Sex differences in mineralocorticoid receptor antagonist trials: a pooled analysis of three large clinical trials.

Abstract

Women with heart failure (HF) are under-represented in individual randomized clinical trials (RCTs). Little is known about sex-specific treatment effects in HF medications. We evaluated sex differences in the response to mineralocorticoid receptor antagonists (MRAs) in major HF MRA trials, including a broad spectrum of left ventricular ejection fraction (LVEF).
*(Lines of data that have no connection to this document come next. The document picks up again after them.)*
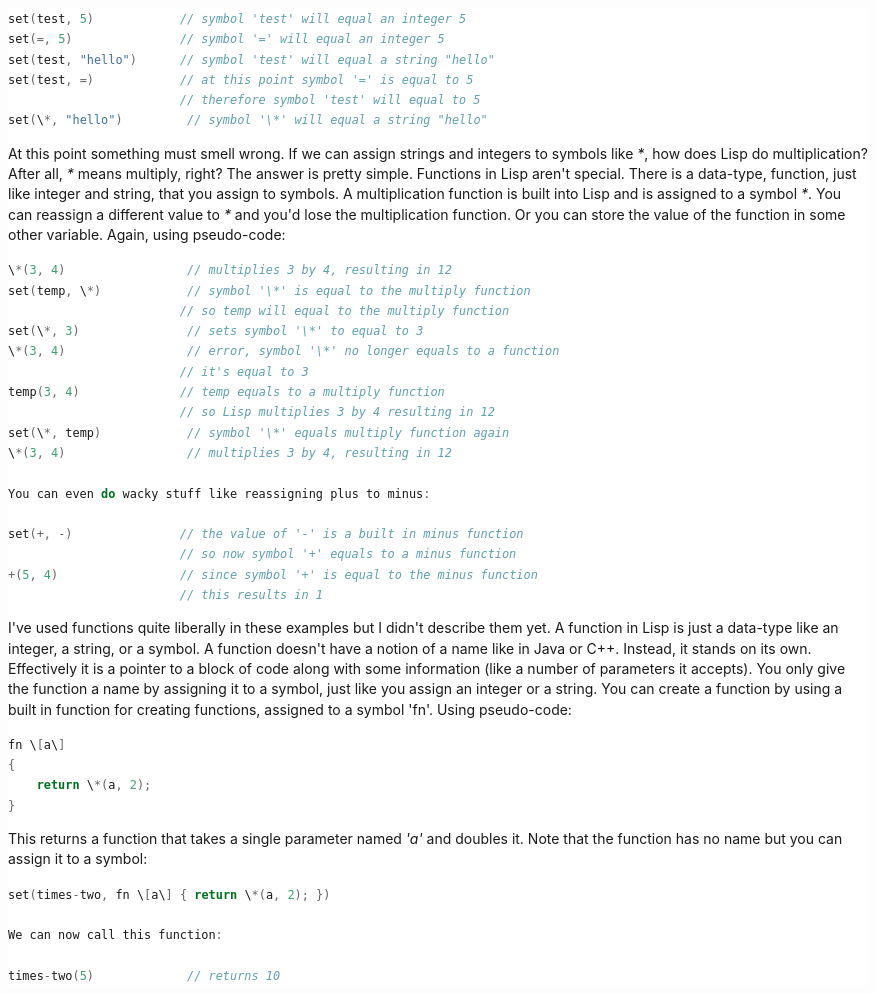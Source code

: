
 ```c
set(test, 5)            // symbol 'test' will equal an integer 5
set(=, 5)               // symbol '=' will equal an integer 5
set(test, "hello")      // symbol 'test' will equal a string "hello"
set(test, =)            // at this point symbol '=' is equal to 5
                        // therefore symbol 'test' will equal to 5
set(\*, "hello")         // symbol '\*' will equal a string "hello"
```

At this point something must smell wrong. If we can assign strings and integers to symbols like _\*_, how does Lisp do multiplication? After all, _\*_ means multiply, right? The answer is pretty simple. Functions in Lisp aren't special. There is a data-type, function, just like integer and string, that you assign to symbols. A multiplication function is built into Lisp and is assigned to a symbol _\*_. You can reassign a different value to _\*_ and you'd lose the multiplication function. Or you can store the value of the function in some other variable. Again, using pseudo-code:

```c
\*(3, 4)                 // multiplies 3 by 4, resulting in 12
set(temp, \*)            // symbol '\*' is equal to the multiply function
                        // so temp will equal to the multiply function
set(\*, 3)               // sets symbol '\*' to equal to 3
\*(3, 4)                 // error, symbol '\*' no longer equals to a function
                        // it's equal to 3
temp(3, 4)              // temp equals to a multiply function
                        // so Lisp multiplies 3 by 4 resulting in 12
set(\*, temp)            // symbol '\*' equals multiply function again
\*(3, 4)                 // multiplies 3 by 4, resulting in 12

You can even do wacky stuff like reassigning plus to minus:

set(+, -)               // the value of '-' is a built in minus function
                        // so now symbol '+' equals to a minus function
+(5, 4)                 // since symbol '+' is equal to the minus function
                        // this results in 1
```

I've used functions quite liberally in these examples but I didn't describe them yet. A function in Lisp is just a data-type like an integer, a string, or a symbol. A function doesn't have a notion of a name like in Java or C++. Instead, it stands on its own. Effectively it is a pointer to a block of code along with some information (like a number of parameters it accepts). You only give the function a name by assigning it to a symbol, just like you assign an integer or a string. You can create a function by using a built in function for creating functions, assigned to a symbol 'fn'. Using pseudo-code:

```c
fn \[a\]
{
    return \*(a, 2);
}
```

This returns a function that takes a single parameter named _'a'_ and doubles it. Note that the function has no name but you can assign it to a symbol:

```c
set(times-two, fn \[a\] { return \*(a, 2); })

We can now call this function:

times-two(5)             // returns 10
```


[^1]: I have never met James, nor does he know about my existence. The story is entirely fictional and is based on a few postings about Ant's history I found on the internet.
[^2]: Lisp has many different dialects (the most popular of which are Common Lisp and Scheme). Each dialect deals with intricate details differently yet shares the same set of basic principles. Since the goal of this article is to give you an understanding of Lisp's principles I will use Blaise for examples (which at the time of this writing is vaporware). With some minor modifications these examples can be translated to other Lisp dialects.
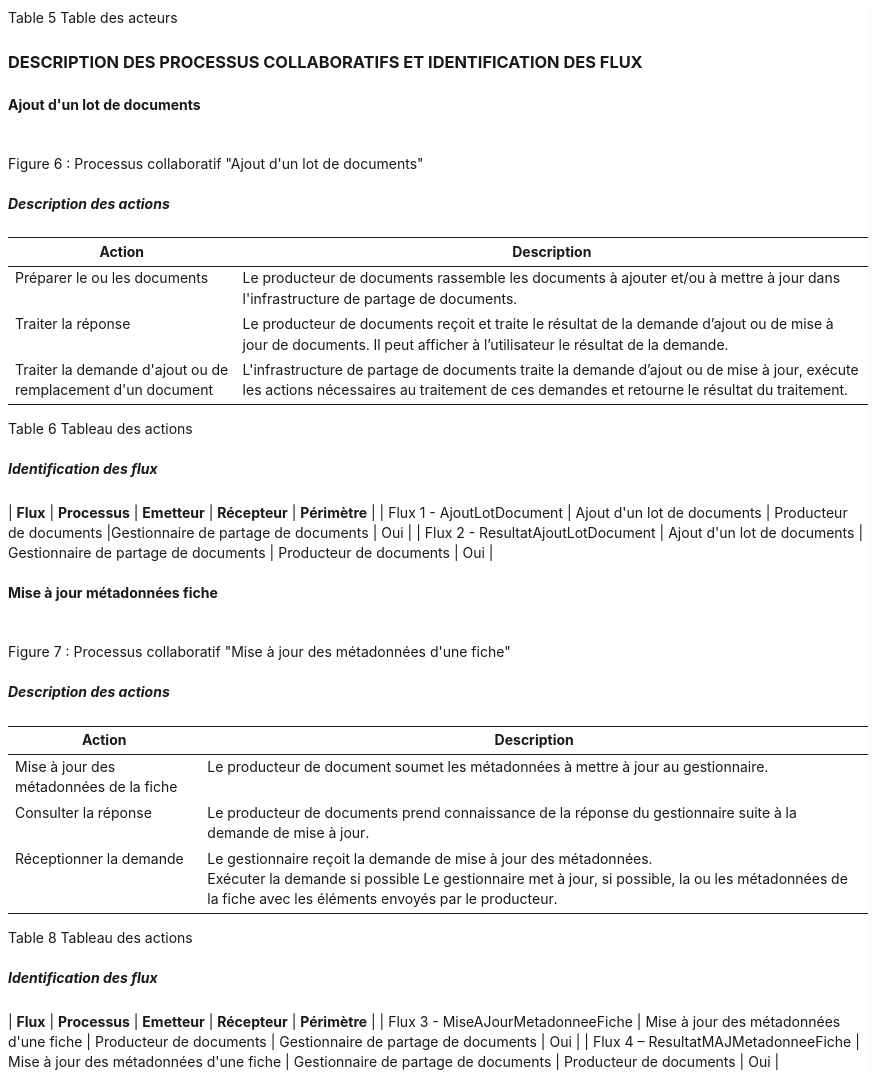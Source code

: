 
Table 5 Table des acteurs

### DESCRIPTION DES PROCESSUS COLLABORATIFS ET IDENTIFICATION DES FLUX

#### Ajout d'un lot de documents

<object data="fonctionnel/fig_6.png" type="image/png"></object>
<br/>
Figure 6 : Processus collaboratif "Ajout d'un lot de documents"

##### Description des actions


| **Action** | **Description** |
| ------ | ------ |
| Préparer le ou les documents | Le producteur de documents rassemble les documents à ajouter et/ou à mettre à jour dans l'infrastructure de partage de documents. |
| Traiter la réponse | Le producteur de documents reçoit et traite le résultat de la demande d’ajout ou de mise à jour de documents. Il peut afficher à l’utilisateur le résultat de la demande. |
| Traiter la demande d'ajout ou de remplacement d'un document | L'infrastructure de partage de documents traite la demande d’ajout ou de mise à jour, exécute les actions nécessaires au traitement de ces demandes et retourne le résultat du traitement. |

Table 6 Tableau des actions


##### Identification des flux

| **Flux** | **Processus** | **Emetteur** | **Récepteur** | **Périmètre** |
| Flux 1 - AjoutLotDocument | Ajout d'un lot de documents | Producteur de documents |Gestionnaire de partage de documents | Oui |
| Flux 2 - ResultatAjoutLotDocument | Ajout d'un lot de documents | Gestionnaire de partage de documents | Producteur de documents | Oui |

#### Mise à jour métadonnées fiche


<object data="fonctionnel/fig_7.png" type="image/png"></object>
<br/>
Figure 7 : Processus collaboratif "Mise à jour des métadonnées d'une fiche"


##### Description des actions

| **Action** | **Description** |
| ------ | ------ |
| Mise à jour des métadonnées de la fiche |Le producteur de document soumet les métadonnées à mettre à jour au gestionnaire. |
| Consulter la réponse | Le producteur de documents prend connaissance de la réponse du gestionnaire suite à la demande de mise à jour. |
| Réceptionner la demande | Le gestionnaire reçoit la demande de mise à jour des métadonnées. <br/>Exécuter la demande si possible	Le gestionnaire met à jour, si possible, la ou les métadonnées de la fiche avec les éléments envoyés par le producteur. |

Table 8 Tableau des actions

##### Identification des flux


| **Flux** | **Processus** | **Emetteur** | **Récepteur** | **Périmètre** |
| Flux 3 - MiseAJourMetadonneeFiche | Mise à jour des métadonnées d'une fiche | Producteur de documents | Gestionnaire de partage de documents | Oui |
| Flux 4 – ResultatMAJMetadonneeFiche | Mise à jour des métadonnées d'une fiche | Gestionnaire de partage de documents | Producteur de documents | Oui |
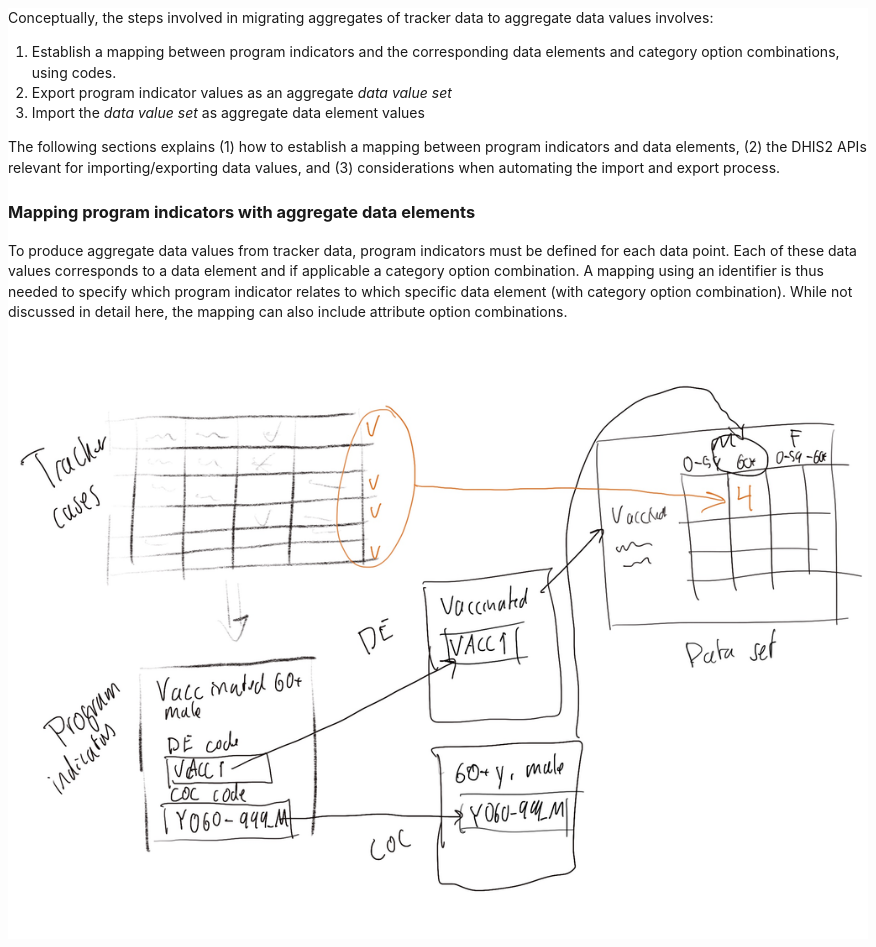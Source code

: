 Conceptually, the steps involved in migrating aggregates of tracker data to aggregate data values involves:

1. Establish a mapping between program indicators and the corresponding  data elements and category option combinations, using codes.
2. Export program indicator values as an aggregate *data value set*
3. Import the *data value set* as aggregate data element values

The following sections explains (1) how to establish a mapping between program indicators and data elements, (2) the DHIS2 APIs relevant for importing/exporting data values, and (3) considerations when automating the import and export process.

### Mapping program indicators with aggregate data elements
To produce aggregate data values from tracker data, program indicators must be defined for each data point. Each of these data values corresponds to a data element and if applicable a category option combination. A mapping using an identifier is thus needed to specify which program indicator relates to which specific data element (with category option combination). While not discussed in detail here, the mapping can also include attribute option combinations.



![TODO - make proper illustration.](resources/images/draft_tracker_agg_mapping.jpg)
Individual patient data fixed-effect meta-analysis was performed using 6167 patients (31.4% were women) recruited in three placebo-controlled RCTs: Randomized Aldactone Evaluation Study (RALES), Eplerenone in Mild Patients Hospitalization and Survival Study in Heart Failure (EMPHASIS-HF) and Spironolactone for Heart Failure with Preserved Ejection Fraction (TOPCAT)-Americas. Compared to men, women were older, had higher body mass index and lower glomerular filtration rate. They also had higher LVEF and poorer New York Heart Association functional class and were less likely to be taking angiotensin-converting enzyme inhibitors/angiotensin II receptor blockers. Placebo-arm event rates were lower for women compared with men (15.4 vs. 22.1 per 100 person-year; P=0.002). MRAs reduced consistently, in men and women, the relative risk for cardiovascular death or HF hospitalization (P for interaction=0.83), cardiovascular death (P for interaction=0.44) and all-cause death (P for interaction=0.19). These findings remained consistent after adjustment for potential confounders, regardless of LVEF. There was no sex-specific impact of MRA on the rate of hyperkalaemia and worsening renal function during the median 22 months of follow-up. In three large MRA RCTs, women were substantially different from men with regard to their clinical features and event rates. Nonetheless, this meta-analysis supports a consistent and beneficial MRA effect regardless of sex.